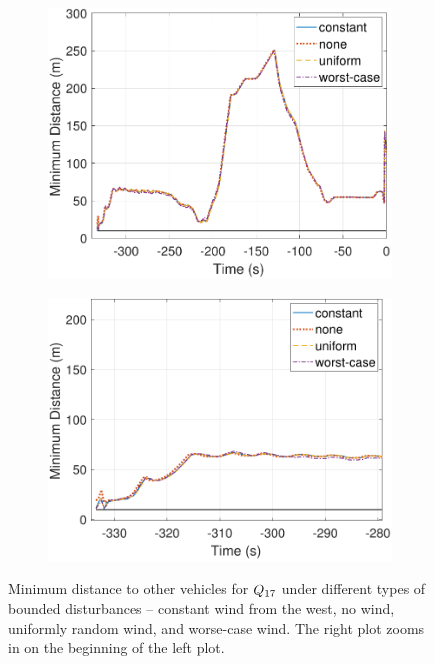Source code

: \begin{figure}[!htb]
  \centering
  \begin{subfigure}{0.5\textwidth}
    \includegraphics[width=\columnwidth]{figs/min_dists}
    \subcaption{}
    \label{fig:min_dists_s1}
  \end{subfigure}%
  \begin{subfigure}{0.5\textwidth}
    \includegraphics[width=\columnwidth]{figs/min_dists_zoomed_in}
    \subcaption{}
    \label{fig:min_dists_s2}
  \end{subfigure}%
  
  \caption{Minimum distance to other vehicles for $Q_{17}$ under different types of bounded disturbances -- constant wind from the west, no wind, uniformly random wind, and worse-case wind. The right plot zooms in on the beginning of the left plot.}
  \label{fig:min_dists}
\end{figure}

__What is required__
The expected answer is the listing above, duplicated exactly, with its pictures removed.

__Written answer__
Source code

: \begin{figure}[!htb]
  \centering
  \begin{subfigure}{0.5\textwidth}
    \includegraphics[width=\columnwidth]{figs/min_dists}
    \subcaption{}
    \label{fig:min_dists_s1}
  \end{subfigure}%
  \begin{subfigure}{0.5\textwidth}
    \includegraphics[width=\columnwidth]{figs/min_dists_zoomed_in}
    \subcaption{}
    \label{fig:min_dists_s2}
  \end{subfigure}%
  
  \caption{Minimum distance to other vehicles for $Q_{17}$ under different types of bounded disturbances -- constant wind from the west, no wind, uniformly random wind, and worse-case wind. The right plot zooms in on the beginning of the left plot.}
  \label{fig:min_dists}
\end{figure}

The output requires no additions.